A natural disaster in the Depression Era South sends two very different women in search of their families in this “extraordinary novel” (Jill McCorkle, author of Life After Life).
On Palm Sunday, April 5, 1936, a tornado devastated Tupelo, Mississippi. It killed more than 200 people, not counting an unknown number of black citizens, who were not included in the official casualty figures. In Promise, author Minrose Gwin explores this forgotten tragedy through the eyes of two women—one black, one white; one a great-grandmother, the other a teenager—as they fight for their families’ survival.

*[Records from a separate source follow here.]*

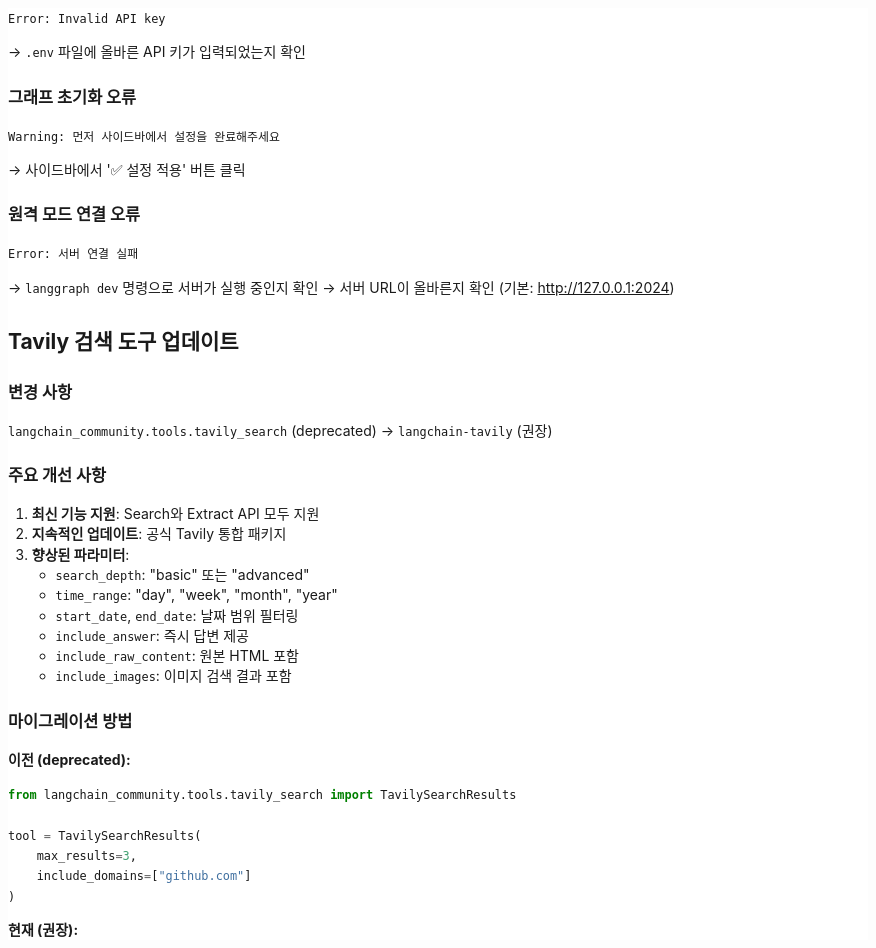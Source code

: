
 ```
Error: Invalid API key
```

→ `.env` 파일에 올바른 API 키가 입력되었는지 확인

### 그래프 초기화 오류

```
Warning: 먼저 사이드바에서 설정을 완료해주세요
```

→ 사이드바에서 '✅ 설정 적용' 버튼 클릭

### 원격 모드 연결 오류

```
Error: 서버 연결 실패
```

→ `langgraph dev` 명령으로 서버가 실행 중인지 확인
→ 서버 URL이 올바른지 확인 (기본: <http://127.0.0.1:2024>)

## Tavily 검색 도구 업데이트

### 변경 사항

`langchain_community.tools.tavily_search` (deprecated) → `langchain-tavily` (권장)

### 주요 개선 사항

1. **최신 기능 지원**: Search와 Extract API 모두 지원
2. **지속적인 업데이트**: 공식 Tavily 통합 패키지
3. **향상된 파라미터**:
   - `search_depth`: "basic" 또는 "advanced"
   - `time_range`: "day", "week", "month", "year"
   - `start_date`, `end_date`: 날짜 범위 필터링
   - `include_answer`: 즉시 답변 제공
   - `include_raw_content`: 원본 HTML 포함
   - `include_images`: 이미지 검색 결과 포함

### 마이그레이션 방법

**이전 (deprecated):**

```python
from langchain_community.tools.tavily_search import TavilySearchResults

tool = TavilySearchResults(
    max_results=3,
    include_domains=["github.com"]
)
```

**현재 (권장):**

Dovey, a local laundress, is flung by the winds into a lake and nearly drowned. Yet she makes her way across Tupelo to find her husband, her sixteen-year-old granddaughter, and her great-grandson, Promise, a light-skinned baby boy. When she stops at the house of the despised McNabb family, she discovers that Jo, the McNabbs’ dutiful teenage daughter, has suffered a terrible head wound. And when Jo later discovers a baby in the wreckage, she is certain it is her baby brother and vows to protect him.
During the harrowing days that follow, Jo and Dovey struggle to navigate a landscape of disaster—as well as the haunting history that links them together. A story of loss, hope, despair, grit, courage, and race, Promise reminds us of the transformative power of facing our most troubled relations with one another.